Having described the malaise, Mr Starmer offered his vision for the cure: "The response, then, has to be, not the status quo, I'm absolutely clear in my mind about that, but a changed Britain, a stronger Britain and a fairer Britain."
In practice that means three things, according to Mr Starmer.
These are getting closer to the EU, collectively strengthening European defence and expand the UK’s energy sector to lower prices of the fundamental driver of the economy.
All of which sounds like the agenda for the Irish EU presidency from July onward, including a meeting of the European Political Community - UK prime minister and all - in Dublin in the autumn.
But the prospect of political instability in the UK - along with Ukraine, the Middle East and an increasingly irascible US President Donald Trump - is not something Irish and other EU leaders would want.
Mr Starmer’s top-level analysis may be correct, but it sounds like he is talking past too many voters in the congested aisles of retail politics in Britain.
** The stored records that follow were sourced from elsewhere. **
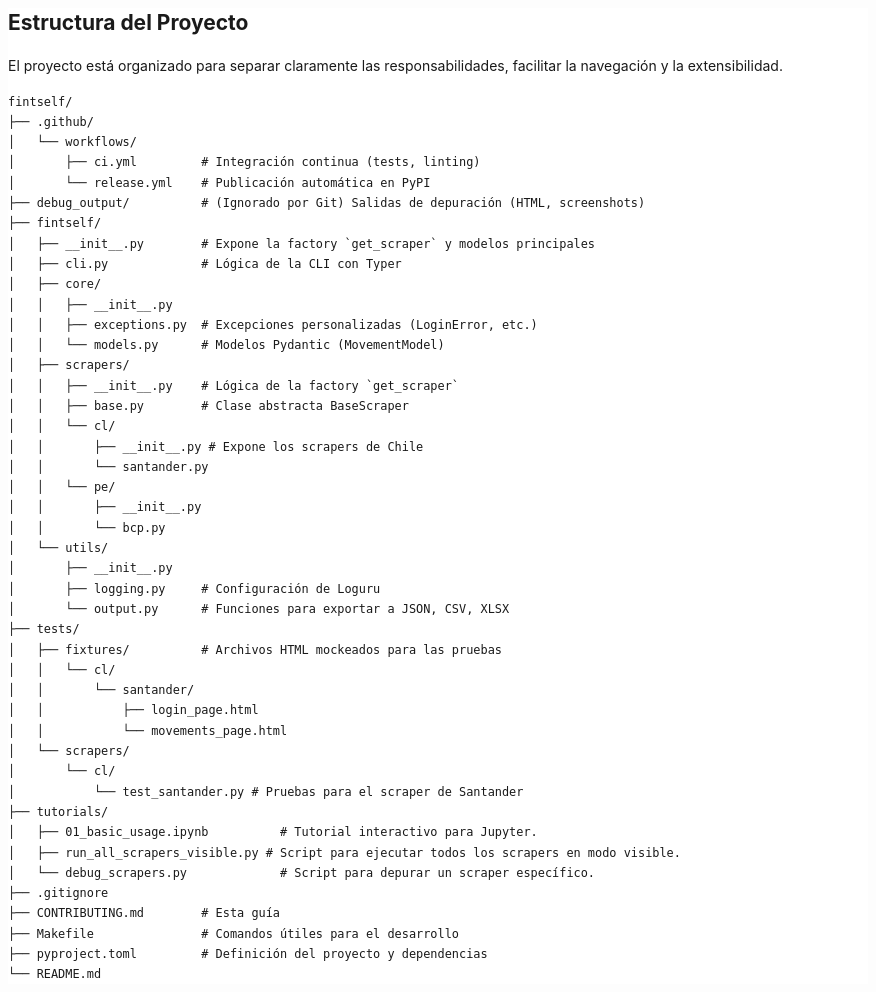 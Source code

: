 ## Estructura del Proyecto

El proyecto está organizado para separar claramente las responsabilidades, facilitar la navegación y la extensibilidad.

```
fintself/
├── .github/
│   └── workflows/
│       ├── ci.yml         # Integración continua (tests, linting)
│       └── release.yml    # Publicación automática en PyPI
├── debug_output/          # (Ignorado por Git) Salidas de depuración (HTML, screenshots)
├── fintself/
│   ├── __init__.py        # Expone la factory `get_scraper` y modelos principales
│   ├── cli.py             # Lógica de la CLI con Typer
│   ├── core/
│   │   ├── __init__.py
│   │   ├── exceptions.py  # Excepciones personalizadas (LoginError, etc.)
│   │   └── models.py      # Modelos Pydantic (MovementModel)
│   ├── scrapers/
│   │   ├── __init__.py    # Lógica de la factory `get_scraper`
│   │   ├── base.py        # Clase abstracta BaseScraper
│   │   └── cl/
│   │       ├── __init__.py # Expone los scrapers de Chile
│   │       └── santander.py
│   │   └── pe/
│   │       ├── __init__.py
│   │       └── bcp.py
│   └── utils/
│       ├── __init__.py
│       ├── logging.py     # Configuración de Loguru
│       └── output.py      # Funciones para exportar a JSON, CSV, XLSX
├── tests/
│   ├── fixtures/          # Archivos HTML mockeados para las pruebas
│   │   └── cl/
│   │       └── santander/
│   │           ├── login_page.html
│   │           └── movements_page.html
│   └── scrapers/
│       └── cl/
│           └── test_santander.py # Pruebas para el scraper de Santander
├── tutorials/
│   ├── 01_basic_usage.ipynb          # Tutorial interactivo para Jupyter.
│   ├── run_all_scrapers_visible.py # Script para ejecutar todos los scrapers en modo visible.
│   └── debug_scrapers.py             # Script para depurar un scraper específico.
├── .gitignore
├── CONTRIBUTING.md        # Esta guía
├── Makefile               # Comandos útiles para el desarrollo
├── pyproject.toml         # Definición del proyecto y dependencias
└── README.md
```
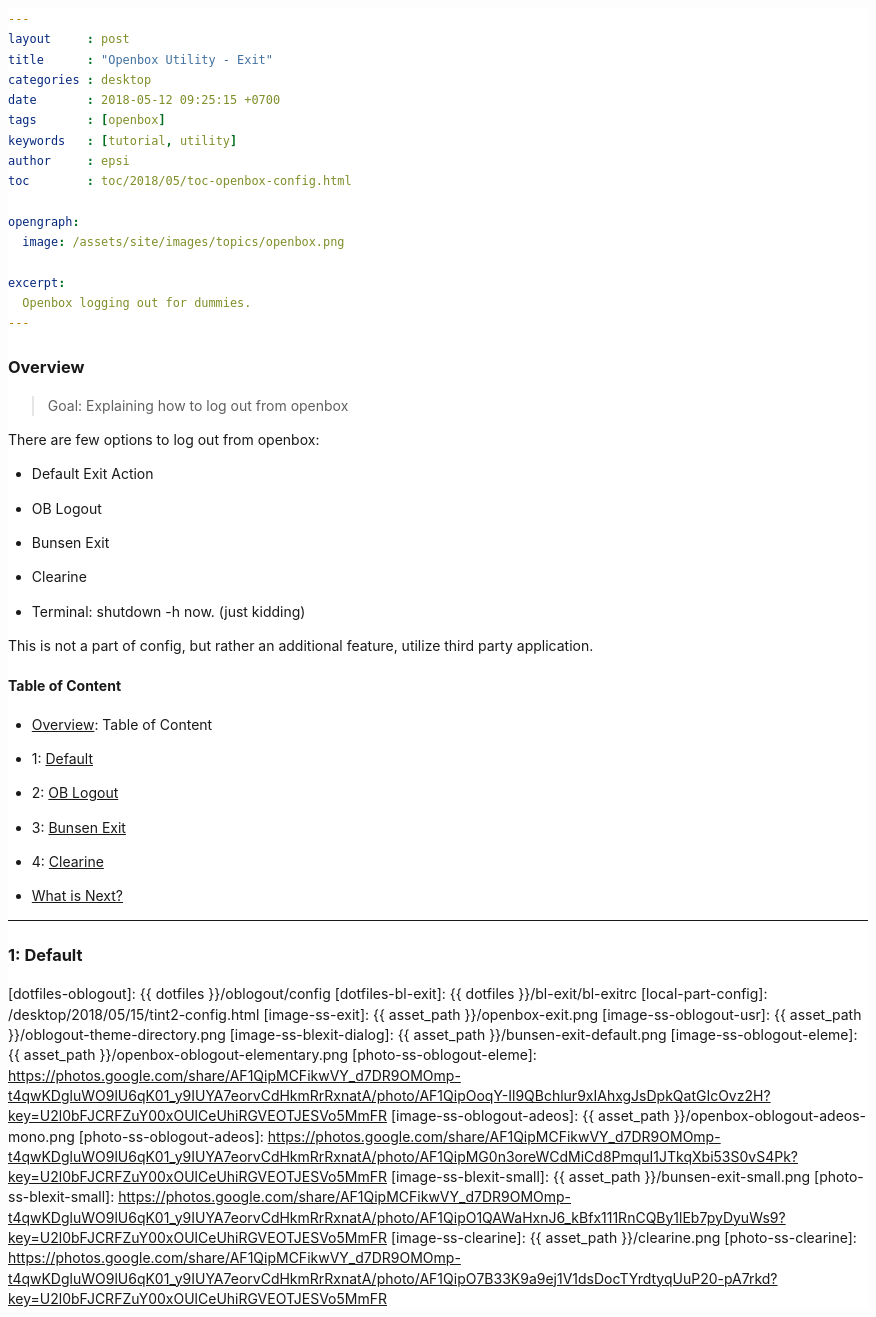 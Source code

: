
 ```yaml
---
layout     : post
title      : "Openbox Utility - Exit"
categories : desktop
date       : 2018-05-12 09:25:15 +0700
tags       : [openbox]
keywords   : [tutorial, utility]
author     : epsi
toc        : toc/2018/05/toc-openbox-config.html

opengraph:
  image: /assets/site/images/topics/openbox.png

excerpt:
  Openbox logging out for dummies.
---
```


<a name="preface"></a>

### Overview

> Goal: Explaining how to log out from openbox

There are few options to log out from openbox:

*	Default Exit Action

*	OB Logout

*	Bunsen Exit

*	Clearine

*	Terminal: shutdown -h now. (just kidding)

This is not a part of config, but rather an additional feature,
utilize third party application.

#### Table of Content

* [Overview](#overview): Table of Content

* 1: [Default](#default)

* 2: [OB Logout](#ob-logout)

* 3: [Bunsen Exit](#bunsen-exit)

* 4: [Clearine](#clearine)

* [What is Next?](#whats-next)

-- -- --

<a name="default"></a>

### 1: Default


[//]: <> ( -- -- -- links below -- -- -- )
[dotfiles-oblogout]: {{ dotfiles }}/oblogout/config
[dotfiles-bl-exit]:  {{ dotfiles }}/bl-exit/bl-exitrc
[local-part-config]:  /desktop/2018/05/15/tint2-config.html
[image-ss-exit]:            {{ asset_path }}/openbox-exit.png
[image-ss-oblogout-usr]:    {{ asset_path }}/oblogout-theme-directory.png
[image-ss-blexit-dialog]:   {{ asset_path }}/bunsen-exit-default.png
[image-ss-oblogout-eleme]:  {{ asset_path }}/openbox-oblogout-elementary.png
[photo-ss-oblogout-eleme]:  https://photos.google.com/share/AF1QipMCFikwVY_d7DR9OMOmp-t4qwKDgluWO9lU6qK01_y9IUYA7eorvCdHkmRrRxnatA/photo/AF1QipOoqY-Il9QBchlur9xIAhxgJsDpkQatGIcOvz2H?key=U2l0bFJCRFZuY00xOUlCeUhiRGVEOTJESVo5MmFR
[image-ss-oblogout-adeos]:  {{ asset_path }}/openbox-oblogout-adeos-mono.png
[photo-ss-oblogout-adeos]:  https://photos.google.com/share/AF1QipMCFikwVY_d7DR9OMOmp-t4qwKDgluWO9lU6qK01_y9IUYA7eorvCdHkmRrRxnatA/photo/AF1QipMG0n3oreWCdMiCd8PmquI1JTkqXbi53S0vS4Pk?key=U2l0bFJCRFZuY00xOUlCeUhiRGVEOTJESVo5MmFR
[image-ss-blexit-small]:    {{ asset_path }}/bunsen-exit-small.png
[photo-ss-blexit-small]:    https://photos.google.com/share/AF1QipMCFikwVY_d7DR9OMOmp-t4qwKDgluWO9lU6qK01_y9IUYA7eorvCdHkmRrRxnatA/photo/AF1QipO1QAWaHxnJ6_kBfx111RnCQBy1lEb7pyDyuWs9?key=U2l0bFJCRFZuY00xOUlCeUhiRGVEOTJESVo5MmFR
[image-ss-clearine]:        {{ asset_path }}/clearine.png
[photo-ss-clearine]:        https://photos.google.com/share/AF1QipMCFikwVY_d7DR9OMOmp-t4qwKDgluWO9lU6qK01_y9IUYA7eorvCdHkmRrRxnatA/photo/AF1QipO7B33K9a9ej1V1dsDocTYrdtyqUuP20-pA7rkd?key=U2l0bFJCRFZuY00xOUlCeUhiRGVEOTJESVo5MmFR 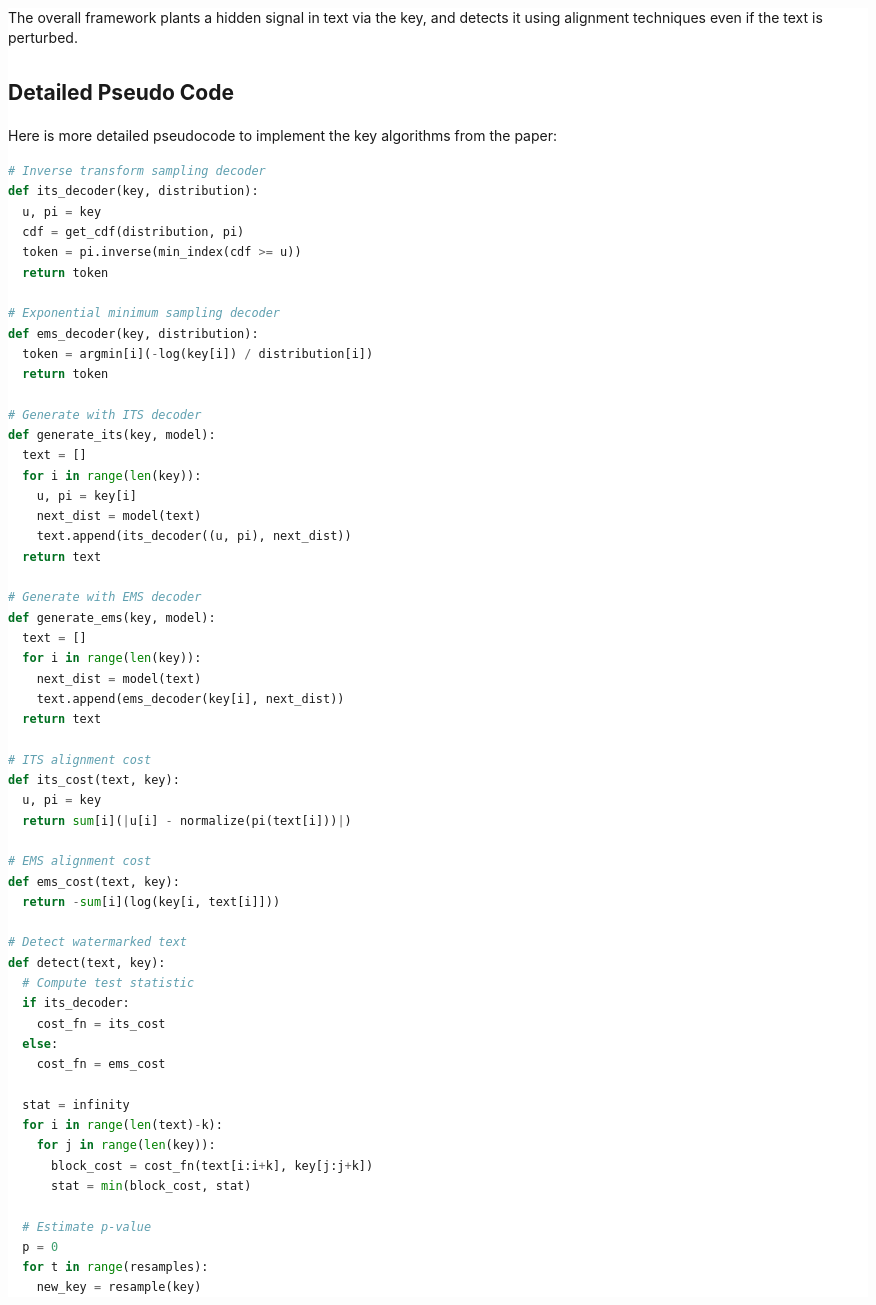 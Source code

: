 The overall framework plants a hidden signal in text via the key, and detects it using alignment techniques even if the text is perturbed.

## Detailed Pseudo Code

 Here is more detailed pseudocode to implement the key algorithms from the paper:

```python
# Inverse transform sampling decoder
def its_decoder(key, distribution):
  u, pi = key 
  cdf = get_cdf(distribution, pi)
  token = pi.inverse(min_index(cdf >= u))
  return token

# Exponential minimum sampling decoder  
def ems_decoder(key, distribution):
  token = argmin[i](-log(key[i]) / distribution[i])
  return token

# Generate with ITS decoder
def generate_its(key, model):
  text = []
  for i in range(len(key)):
    u, pi = key[i] 
    next_dist = model(text)
    text.append(its_decoder((u, pi), next_dist))
  return text

# Generate with EMS decoder
def generate_ems(key, model):
  text = []
  for i in range(len(key)):
    next_dist = model(text)
    text.append(ems_decoder(key[i], next_dist))
  return text  

# ITS alignment cost  
def its_cost(text, key):
  u, pi = key
  return sum[i](|u[i] - normalize(pi(text[i]))|)

# EMS alignment cost
def ems_cost(text, key):
  return -sum[i](log(key[i, text[i]]))

# Detect watermarked text
def detect(text, key):
  # Compute test statistic
  if its_decoder: 
    cost_fn = its_cost
  else: 
    cost_fn = ems_cost
  
  stat = infinity
  for i in range(len(text)-k):
    for j in range(len(key)):
      block_cost = cost_fn(text[i:i+k], key[j:j+k])
      stat = min(block_cost, stat) 

  # Estimate p-value
  p = 0 
  for t in range(resamples):
    new_key = resample(key)
```
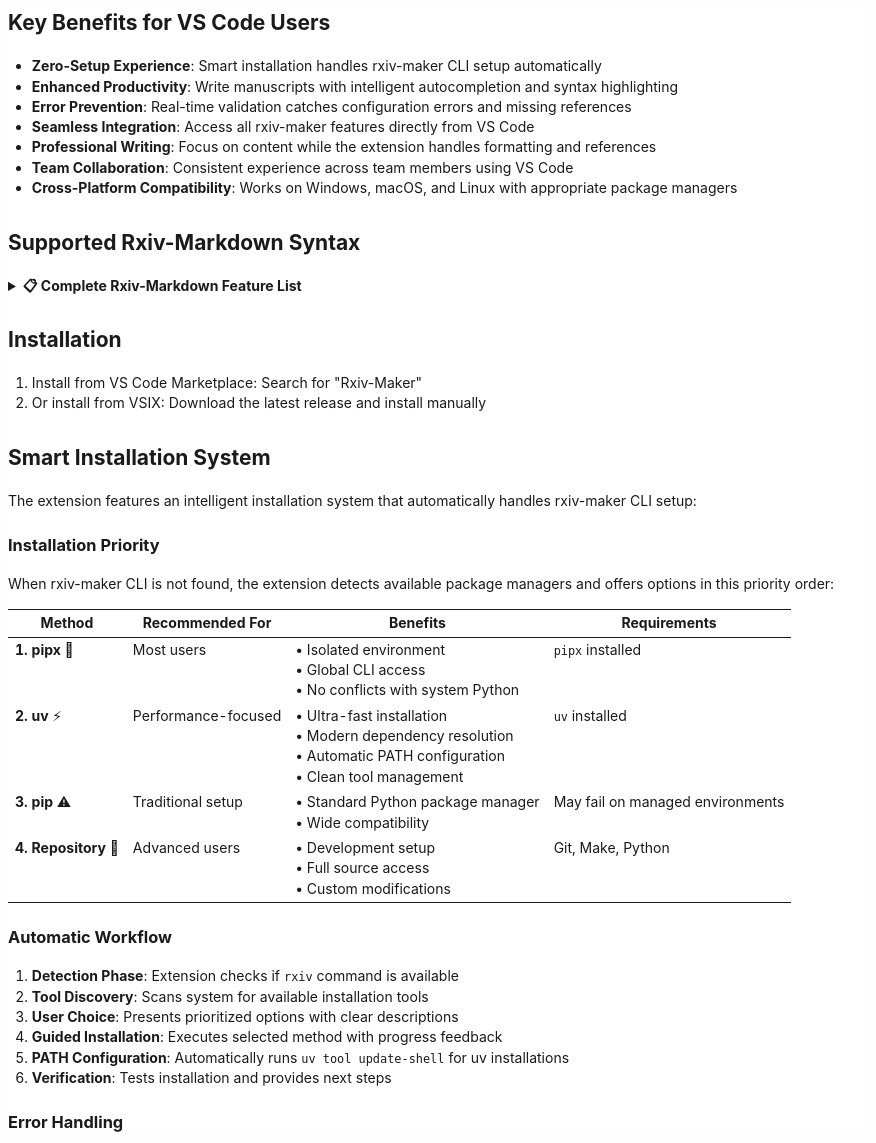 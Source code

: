 ## Key Benefits for VS Code Users

- **Zero-Setup Experience**: Smart installation handles rxiv-maker CLI setup automatically
- **Enhanced Productivity**: Write manuscripts with intelligent autocompletion and syntax highlighting
- **Error Prevention**: Real-time validation catches configuration errors and missing references
- **Seamless Integration**: Access all rxiv-maker features directly from VS Code
- **Professional Writing**: Focus on content while the extension handles formatting and references
- **Team Collaboration**: Consistent experience across team members using VS Code
- **Cross-Platform Compatibility**: Works on Windows, macOS, and Linux with appropriate package managers

## Supported Rxiv-Markdown Syntax

<details><summary><strong>📋 Complete Rxiv-Markdown Feature List</strong></summary></details>

## Installation

1. Install from VS Code Marketplace: Search for "Rxiv-Maker"
2. Or install from VSIX: Download the latest release and install manually

## Smart Installation System

The extension features an intelligent installation system that automatically handles rxiv-maker CLI setup:

### Installation Priority

When rxiv-maker CLI is not found, the extension detects available package managers and offers options in this priority order:

| **Method** | **Recommended For** | **Benefits** | **Requirements** |
|------------|-------------------|--------------|----------------|
| **1. pipx** 🚀 | Most users | • Isolated environment<br>• Global CLI access<br>• No conflicts with system Python | `pipx` installed |
| **2. uv** ⚡ | Performance-focused | • Ultra-fast installation<br>• Modern dependency resolution<br>• Automatic PATH configuration<br>• Clean tool management | `uv` installed |
| **3. pip** ⚠️ | Traditional setup | • Standard Python package manager<br>• Wide compatibility | May fail on managed environments |
| **4. Repository** 🔧 | Advanced users | • Development setup<br>• Full source access<br>• Custom modifications | Git, Make, Python |

### Automatic Workflow

1. **Detection Phase**: Extension checks if `rxiv` command is available
2. **Tool Discovery**: Scans system for available installation tools
3. **User Choice**: Presents prioritized options with clear descriptions
4. **Guided Installation**: Executes selected method with progress feedback
5. **PATH Configuration**: Automatically runs `uv tool update-shell` for uv installations
6. **Verification**: Tests installation and provides next steps

### Error Handling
And the central message of his analysis - thing are going to get worse - is really not what the voters want to hear. It is yet another reason why the chattering classes here are talking about 'Starmergeddon'.
And we have not even mentioned the Epstein Files, Peter Mandelson and the former Prince Andrew.
That was done by one of Mr Starmer’s predecessors, as former Labour prime minster Gordon Brown, who has written the cover story for the current edition of the Labour leaning New Statesman magazine, called 'The Cover Up? The prince, his protectors, and the questions that must be answered'.
Mr Brown said nine UK police forces need to investigate information about alleged sex trafficking into or through the UK that has emerged from the Epstein Files - including the use of two RAF bases by Epstein’s private jet.
With more parliamentary reports on Mr Starmer’s appointment of Epstein friend Mr Mandelson as US ambassador due to drop after the election, the road to summer looks particularly rocky for the current British government and its leader.